Dans un communiqué, le ministère indique s'être mis d'accord avec les créanciers du pays (UE et FMI) sur les grandes lignes de cette nouvelle structure qui succèdera au fonds (TAIPED) créé en juillet 2011 dans le cadre des précédents plans de sauvetage.
La nouvelle structure, affirme le ministère, aura une «logique et un fonctionnement complètement différents».Il s'apparentera à un «fonds d'investissement public» similaire à ceux «d'un certain nombre d'autres Etats, comme la Norvège ou l'Australie».
Parmi ces différences, le ministère cite une gestion «sur un horizon de 30 ans», sans pression à la vente immédiate des actifs publics, mais avec la possibilité d'attendre «des conditions économiques plus favorables».Les objectifs de privatisation auraient été ainsi revus à la baisse.

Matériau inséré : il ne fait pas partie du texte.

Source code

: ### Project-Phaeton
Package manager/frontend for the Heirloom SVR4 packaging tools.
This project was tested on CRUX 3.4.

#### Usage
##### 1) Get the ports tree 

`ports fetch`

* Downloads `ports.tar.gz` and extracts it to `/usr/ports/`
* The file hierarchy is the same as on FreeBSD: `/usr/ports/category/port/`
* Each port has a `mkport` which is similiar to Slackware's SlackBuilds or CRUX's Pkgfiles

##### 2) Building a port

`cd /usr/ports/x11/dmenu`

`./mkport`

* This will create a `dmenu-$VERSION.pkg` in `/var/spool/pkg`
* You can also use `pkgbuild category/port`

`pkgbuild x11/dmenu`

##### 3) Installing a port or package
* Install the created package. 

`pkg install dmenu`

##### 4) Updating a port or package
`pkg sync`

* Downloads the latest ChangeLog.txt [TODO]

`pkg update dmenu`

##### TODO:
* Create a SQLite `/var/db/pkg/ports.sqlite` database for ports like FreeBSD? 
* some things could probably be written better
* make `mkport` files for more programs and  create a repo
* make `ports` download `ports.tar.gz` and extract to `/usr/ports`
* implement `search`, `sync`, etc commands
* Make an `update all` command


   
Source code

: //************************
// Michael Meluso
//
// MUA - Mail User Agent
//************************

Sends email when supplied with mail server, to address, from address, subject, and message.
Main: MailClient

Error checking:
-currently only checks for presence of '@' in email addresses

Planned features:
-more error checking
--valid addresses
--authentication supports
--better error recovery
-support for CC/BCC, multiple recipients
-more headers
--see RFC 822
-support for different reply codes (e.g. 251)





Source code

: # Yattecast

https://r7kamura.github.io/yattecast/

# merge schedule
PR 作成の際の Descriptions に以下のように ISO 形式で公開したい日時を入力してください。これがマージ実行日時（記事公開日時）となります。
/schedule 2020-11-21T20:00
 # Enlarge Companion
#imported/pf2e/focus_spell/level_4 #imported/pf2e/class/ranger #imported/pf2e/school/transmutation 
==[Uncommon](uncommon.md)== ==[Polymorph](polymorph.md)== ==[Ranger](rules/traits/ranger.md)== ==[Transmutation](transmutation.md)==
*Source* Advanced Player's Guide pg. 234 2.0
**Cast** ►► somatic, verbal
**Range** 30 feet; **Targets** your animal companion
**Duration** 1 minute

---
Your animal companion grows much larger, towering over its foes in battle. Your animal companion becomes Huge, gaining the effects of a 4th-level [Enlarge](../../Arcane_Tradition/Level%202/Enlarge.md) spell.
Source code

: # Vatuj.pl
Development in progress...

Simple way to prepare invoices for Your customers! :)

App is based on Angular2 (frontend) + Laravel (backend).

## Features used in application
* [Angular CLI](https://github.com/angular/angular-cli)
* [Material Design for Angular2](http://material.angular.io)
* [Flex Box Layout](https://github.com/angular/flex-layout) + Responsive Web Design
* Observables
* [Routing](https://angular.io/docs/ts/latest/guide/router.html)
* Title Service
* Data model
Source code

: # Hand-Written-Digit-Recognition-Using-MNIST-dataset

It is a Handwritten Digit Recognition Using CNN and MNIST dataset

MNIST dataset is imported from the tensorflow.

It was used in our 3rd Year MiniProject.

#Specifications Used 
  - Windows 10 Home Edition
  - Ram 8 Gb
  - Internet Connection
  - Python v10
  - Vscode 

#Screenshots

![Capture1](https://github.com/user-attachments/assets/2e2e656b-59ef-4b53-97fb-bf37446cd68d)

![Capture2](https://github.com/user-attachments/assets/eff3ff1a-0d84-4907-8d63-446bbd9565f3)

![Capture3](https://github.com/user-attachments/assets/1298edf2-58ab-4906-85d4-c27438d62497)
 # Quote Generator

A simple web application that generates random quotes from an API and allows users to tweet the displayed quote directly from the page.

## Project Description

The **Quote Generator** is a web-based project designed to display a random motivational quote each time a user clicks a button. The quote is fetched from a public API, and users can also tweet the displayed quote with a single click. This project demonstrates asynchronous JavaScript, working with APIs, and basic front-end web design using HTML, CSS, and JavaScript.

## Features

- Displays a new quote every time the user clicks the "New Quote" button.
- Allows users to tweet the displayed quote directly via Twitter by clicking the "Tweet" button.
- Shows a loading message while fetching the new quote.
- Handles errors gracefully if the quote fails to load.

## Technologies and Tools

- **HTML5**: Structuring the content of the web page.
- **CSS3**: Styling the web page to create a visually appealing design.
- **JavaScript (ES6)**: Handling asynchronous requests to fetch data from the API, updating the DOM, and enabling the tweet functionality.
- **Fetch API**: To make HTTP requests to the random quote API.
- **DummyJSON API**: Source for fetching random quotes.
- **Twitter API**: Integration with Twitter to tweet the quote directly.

Le FMI viserait 1,5 milliards d'euros de revenus d'ici à 2018, la Commission européenne 2,5 milliards, contre 6 milliards dans les précédents plans, selon le ministère.
Outre des actifs fonciers, immobiliers, des actions d'entreprises publiques, le fonds «intègrera probablement aussi les futurs revenus tirés de l'exploitation des ressources naturelles du pays, hydrocarbures par exemple.»
Son montant de 50 milliards sera pour moitié réservé à la consolidation du système bancaire et l'autre moitié ira «au développement et au service de la dette», affirme le ministère, précisant que les besoins immédiats de recapitalisation des banques sont estimés à 10 milliards d'euros.Le nouveau fonds est une des exigences de l'accord de principe conclu le 13 juillet sur un troisième plan d'aide à la Grèce depuis 2010.